++++ EXERCISE MATERIAL
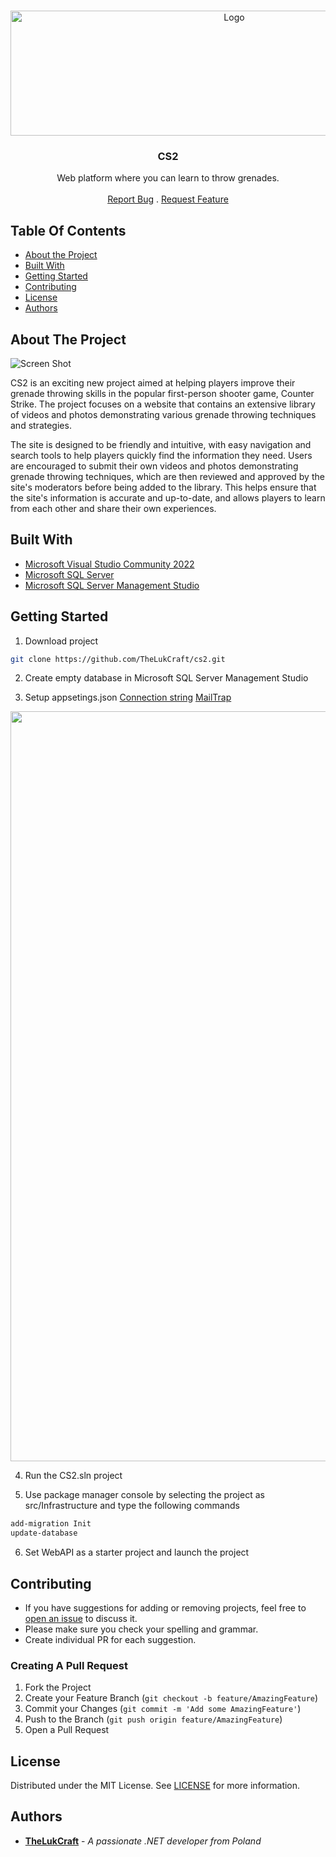 <br/>
<p align="center">
  <a href="https://github.com/TheLukCraft/CS2">
    <img src="https://gcdnb.pbrd.co/images/RlBfm4znrWqu.png?o=1" alt="Logo" width="700" height="200">
  </a>

  <h3 align="center">CS2</h3>

  <p align="center">
    Web platform where you can learn to throw grenades.
    <br/>
    <br/>
    <a href="https://github.com/TheLukCraft/CS2/issues">Report Bug</a>
    .
    <a href="https://github.com/TheLukCraft/CS2/issues">Request Feature</a>
  </p>
</p>



## Table Of Contents

* [About the Project](#about-the-project)
* [Built With](#built-with)
* [Getting Started](#getting-started)
* [Contributing](#contributing)
* [License](#license)
* [Authors](#authors)

## About The Project

![Screen Shot](https://gcdnb.pbrd.co/images/cnB9J0lap0hA.png?o=1)

CS2 is an exciting new project aimed at helping players improve their grenade throwing skills in the popular first-person shooter game, Counter Strike. The project focuses on a website that contains an extensive library of videos and photos demonstrating various grenade throwing techniques and strategies.

The site is designed to be friendly and intuitive, with easy navigation and search tools to help players quickly find the information they need. Users are encouraged to submit their own videos and photos demonstrating grenade throwing techniques, which are then reviewed and approved by the site's moderators before being added to the library. This helps ensure that the site's information is accurate and up-to-date, and allows players to learn from each other and share their own experiences.


## Built With



* [Microsoft Visual Studio Community 2022](https://visualstudio.microsoft.com/vs/)
* [Microsoft SQL Server ](https://www.microsoft.com/pl-pl/sql-server/sql-server-downloads)
* [Microsoft SQL Server Management Studio](https://learn.microsoft.com/en-us/sql/ssms/download-sql-server-management-studio-ssms?view=sql-server-ver16)

## Getting Started

1. Download project
```bash
git clone https://github.com/TheLukCraft/cs2.git
```
2. Create empty database in Microsoft SQL Server Management Studio

3. Setup appsetings.json
[Connection string](https://www.connectionstrings.com/sql-server)
[MailTrap](https://mailtrap.io/)
<img src="https://gcdnb.pbrd.co/images/OsuLft4L2jYo.png?o=1" Width="700" Height="1200">

4. Run the CS2.sln project

5. Use package manager console by selecting the project as src/Infrastructure and type the following commands
```bash
add-migration Init
update-database
```

6. Set WebAPI as a starter project and launch the project

## Contributing

* If you have suggestions for adding or removing projects, feel free to [open an issue](https://github.com/TheLukCraft/CS2/issues/new) to discuss it.
* Please make sure you check your spelling and grammar.
* Create individual PR for each suggestion.

### Creating A Pull Request

1. Fork the Project
2. Create your Feature Branch (`git checkout -b feature/AmazingFeature`)
3. Commit your Changes (`git commit -m 'Add some AmazingFeature'`)
4. Push to the Branch (`git push origin feature/AmazingFeature`)
5. Open a Pull Request

## License

Distributed under the MIT License. See [LICENSE](https://github.com/TheLukCraft/CS2/blob/main/LICENSE.md) for more information.

## Authors

* **[TheLukCraft](https://github.com/TheLukCraft)** - *A passionate .NET developer from Poland*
++++++++
*PROMPT*. When the word "Create" occurs in a line above, list that line.

*TASK OUTPUT*.
2. Create empty database in Microsoft SQL Server Management Studio
* Create individual PR for each suggestion.
2. Create your Feature Branch (`git checkout -b feature/AmazingFeature`)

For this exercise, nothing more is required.